Ilustração pop-art de duas mulheres sentadas uma em frente à outra em uma mesa, conversando, uma descansando a mão sobre a outra, em verde-água e amarelo.

Principais conclusões

  • A característica distintiva não é o egoísmo ou o temperamento. É que a criança é tratada como uma extensão do pai, valorizada pelo que reflete de volta, em vez de pelo que realmente é.
  • O transtorno de personalidade narcisista é um diagnóstico específico com uma prevalência vitalícia medida de cerca de 6 por cento em uma grande pesquisa nacional, e a maioria dos pais difíceis não o possui.
  • Você não precisa que o pai tenha um diagnóstico para que os efeitos sobre você sejam reais, e buscar um diagnóstico que você não pode obter geralmente é um desvio da parte na qual você realmente pode trabalhar.
  • Os efeitos mais comumente relatados em adultos são uma sensação persistente de que suas próprias necessidades são negociáveis, dificuldade em confiar em sua própria percepção dos eventos e culpa associada à afirmação de si mesmo em situações ordinárias.
  • Cortar contato é uma opção entre várias, em vez de ser a resposta padrão, e o contato limitado estruturado é o que a maioria das pessoas acaba utilizando.

O que distingue um pai narcisista de um apenas difícil não é o egoísmo ou o temperamento, mas a posição: a criança é tratada como uma extensão do pai, em vez de como uma pessoa separada. As conquistas importam pelo que refletem de volta, e as necessidades que incomodam o pai são vivenciadas por ele como injustas.
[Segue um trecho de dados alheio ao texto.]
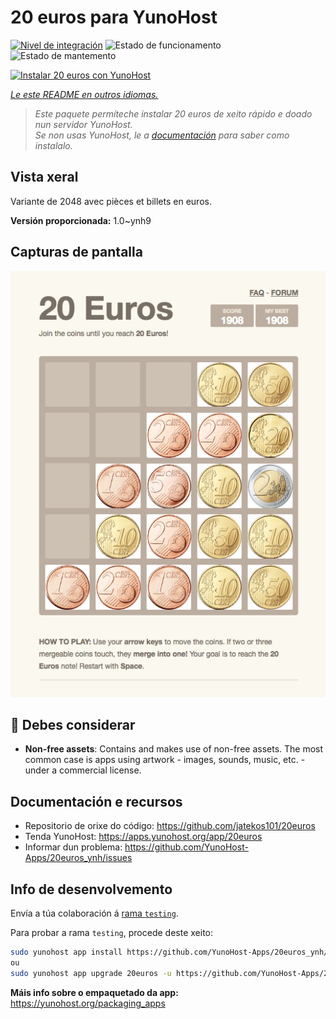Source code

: <!--
NOTA: Este README foi creado automáticamente por <https://github.com/YunoHost/apps/tree/master/tools/readme_generator>
NON debe editarse manualmente.
-->

# 20 euros para YunoHost

[![Nivel de integración](https://dash.yunohost.org/integration/20euros.svg)](https://ci-apps.yunohost.org/ci/apps/20euros/) ![Estado de funcionamento](https://ci-apps.yunohost.org/ci/badges/20euros.status.svg) ![Estado de mantemento](https://ci-apps.yunohost.org/ci/badges/20euros.maintain.svg)

[![Instalar 20 euros con YunoHost](https://install-app.yunohost.org/install-with-yunohost.svg)](https://install-app.yunohost.org/?app=20euros)

*[Le este README en outros idiomas.](./ALL_README.md)*

> *Este paquete permíteche instalar 20 euros de xeito rápido e doado nun servidor YunoHost.*  
> *Se non usas YunoHost, le a [documentación](https://yunohost.org/install) para saber como instalalo.*

## Vista xeral

Variante de 2048 avec pièces et billets en euros.

**Versión proporcionada:** 1.0~ynh9

## Capturas de pantalla

![Captura de pantalla de 20 euros](./doc/screenshots/Screenshot-20euros.jpg)

## :red_circle: Debes considerar

- **Non-free assets**: Contains and makes use of non-free assets. The most common case is apps using artwork - images, sounds, music, etc. - under a commercial license.

## Documentación e recursos

- Repositorio de orixe do código: <https://github.com/jatekos101/20euros>
- Tenda YunoHost: <https://apps.yunohost.org/app/20euros>
- Informar dun problema: <https://github.com/YunoHost-Apps/20euros_ynh/issues>

## Info de desenvolvemento

Envía a túa colaboración á [rama `testing`](https://github.com/YunoHost-Apps/20euros_ynh/tree/testing).

Para probar a rama `testing`, procede deste xeito:

```bash
sudo yunohost app install https://github.com/YunoHost-Apps/20euros_ynh/tree/testing --debug
ou
sudo yunohost app upgrade 20euros -u https://github.com/YunoHost-Apps/20euros_ynh/tree/testing --debug
```

**Máis info sobre o empaquetado da app:** <https://yunohost.org/packaging_apps>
O padrão, em vez dos incidentes

Todo pai é ocasionalmente egocêntrico. Nenhum incidente isolado estabelece algo, e o que identifica essa dinâmica é uma estrutura consistente mantida ao longo dos anos, em vez de um conjunto de dias ruins.

As características recorrentes são reconhecíveis. O pai é a parte ferida em cada conflito, incluindo conflitos sobre algo que ele fez. A empatia sobe e desce de acordo com o quão bem você está se saindo ou se adequando no momento. A história compartilhada é reescrita de modo que o pai nunca foi culpado, muitas vezes com tanta confiança que você duvida de sua própria memória. A separação ordinária, um limite, uma discordância, uma escolha que eles não escolheram, é recebida como traição em vez de um evento normal entre adultos.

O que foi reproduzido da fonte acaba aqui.